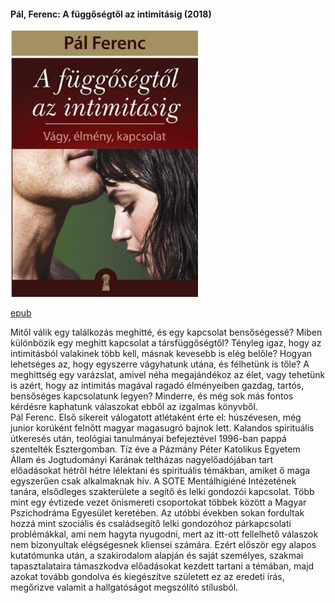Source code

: #### <a name="id_664">Pál, Ferenc: A függőségtől az intimitásig (2018)</a>
<img src="https://github.com/BercziSandor/calibre_lib/raw/main/Pal%2C%20Ferenc/A%20fuggosegtol%20az%20intimitasig%20%28664%29/cover.jpg" alt="cover" width="300"/>

[epub](https://github.com/BercziSandor/calibre_lib/raw/main/Pal%2C%20Ferenc/A%20fuggosegtol%20az%20intimitasig%20%28664%29/A%20fuggosegtol%20az%20intimitasig%20-%20Pal%2C%20Ferenc.epub)
<div>
<p>Mitől ​válik egy találkozás meghitté, és egy kapcsolat bensőségessé? Miben különbözik egy meghitt kapcsolat a társfüggőségtől? Tényleg igaz, hogy az intimitásból valakinek több kell, másnak kevesebb is elég belőle? Hogyan lehetséges az, hogy egyszerre vágyhatunk utána, és félhetünk is tőle? A meghittség egy varázslat, amivel néha megajándékoz az élet, vagy tehetünk is azért, hogy az intimitás magával ragadó élményeiben gazdag, tartós, bensőséges kapcsolatunk legyen? Minderre, és még sok más fontos kérdésre kaphatunk válaszokat ebből az izgalmas könyvből. <br>Pál Ferenc. Első sikereit válogatott atlétaként érte el: húszévesen, még junior korúként felnőtt magyar magasugró bajnok lett. Kalandos spirituális útkeresés után, teológiai tanulmányai befejeztével 1996-ban pappá szentelték Esztergomban. Tíz éve a Pázmány Péter Katolikus Egyetem Állam és Jogtudományi Karának teltházas nagyelőadójában tart előadásokat hétről hétre lélektani és spirituális témákban, amiket ő maga egyszerűen csak alkalmaknak hív. A SOTE Mentálhigiéné Intézetének tanára, elsődleges szakterülete a segítő és lelki gondozói kapcsolat. Több mint egy évtizede vezet önismereti csoportokat többek között a Magyar Pszichodráma Egyesület keretében. Az utóbbi években sokan fordultak hozzá mint szociális és családsegítő lelki gondozóhoz párkapcsolati problémákkal, ami nem hagyta nyugodni, mert az itt-ott fellelhető válaszok nem bizonyultak elégségesnek kliensei számára. Ezért először egy alapos kutatómunka után, a szakirodalom alapján és saját személyes, szakmai tapasztalataira támaszkodva előadásokat kezdett tartani a témában, majd azokat tovább gondolva és kiegészítve született ez az eredeti írás, megőrizve valamit a hallgatóságot megszólító stílusból.</p></div>

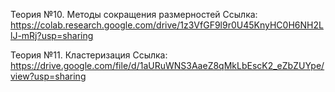 Теория №10. Методы сокращения размерностей
Ссылка: https://colab.research.google.com/drive/1z3VfGF9l9r0U45KnyHC0H6NH2LlJ-mRj?usp=sharing

Теория №11. Кластеризация
Ссылка: https://drive.google.com/file/d/1aURuWNS3AaeZ8qMkLbEscK2_eZbZUYpe/view?usp=sharing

> _What the task requires_
Reproduce the whole of the data, word for word, and omit its pictures.

> _Task result_
Source code

: #### <a name="id_664">Pál, Ferenc: A függőségtől az intimitásig (2018)</a>
<img src="https://github.com/BercziSandor/calibre_lib/raw/main/Pal%2C%20Ferenc/A%20fuggosegtol%20az%20intimitasig%20%28664%29/cover.jpg" alt="cover" width="300"/>

[epub](https://github.com/BercziSandor/calibre_lib/raw/main/Pal%2C%20Ferenc/A%20fuggosegtol%20az%20intimitasig%20%28664%29/A%20fuggosegtol%20az%20intimitasig%20-%20Pal%2C%20Ferenc.epub)
<div>
<p>Mitől ​válik egy találkozás meghitté, és egy kapcsolat bensőségessé? Miben különbözik egy meghitt kapcsolat a társfüggőségtől? Tényleg igaz, hogy az intimitásból valakinek több kell, másnak kevesebb is elég belőle? Hogyan lehetséges az, hogy egyszerre vágyhatunk utána, és félhetünk is tőle? A meghittség egy varázslat, amivel néha megajándékoz az élet, vagy tehetünk is azért, hogy az intimitás magával ragadó élményeiben gazdag, tartós, bensőséges kapcsolatunk legyen? Minderre, és még sok más fontos kérdésre kaphatunk válaszokat ebből az izgalmas könyvből. <br>Pál Ferenc. Első sikereit válogatott atlétaként érte el: húszévesen, még junior korúként felnőtt magyar magasugró bajnok lett. Kalandos spirituális útkeresés után, teológiai tanulmányai befejeztével 1996-ban pappá szentelték Esztergomban. Tíz éve a Pázmány Péter Katolikus Egyetem Állam és Jogtudományi Karának teltházas nagyelőadójában tart előadásokat hétről hétre lélektani és spirituális témákban, amiket ő maga egyszerűen csak alkalmaknak hív. A SOTE Mentálhigiéné Intézetének tanára, elsődleges szakterülete a segítő és lelki gondozói kapcsolat. Több mint egy évtizede vezet önismereti csoportokat többek között a Magyar Pszichodráma Egyesület keretében. Az utóbbi években sokan fordultak hozzá mint szociális és családsegítő lelki gondozóhoz párkapcsolati problémákkal, ami nem hagyta nyugodni, mert az itt-ott fellelhető válaszok nem bizonyultak elégségesnek kliensei számára. Ezért először egy alapos kutatómunka után, a szakirodalom alapján és saját személyes, szakmai tapasztalataira támaszkodva előadásokat kezdett tartani a témában, majd azokat tovább gondolva és kiegészítve született ez az eredeti írás, megőrizve valamit a hallgatóságot megszólító stílusból.</p></div>

 Теория №10. Методы сокращения размерностей
Ссылка: https://colab.research.google.com/drive/1z3VfGF9l9r0U45KnyHC0H6NH2LlJ-mRj?usp=sharing

Теория №11. Кластеризация
Ссылка: https://drive.google.com/file/d/1aURuWNS3AaeZ8qMkLbEscK2_eZbZUYpe/view?usp=sharing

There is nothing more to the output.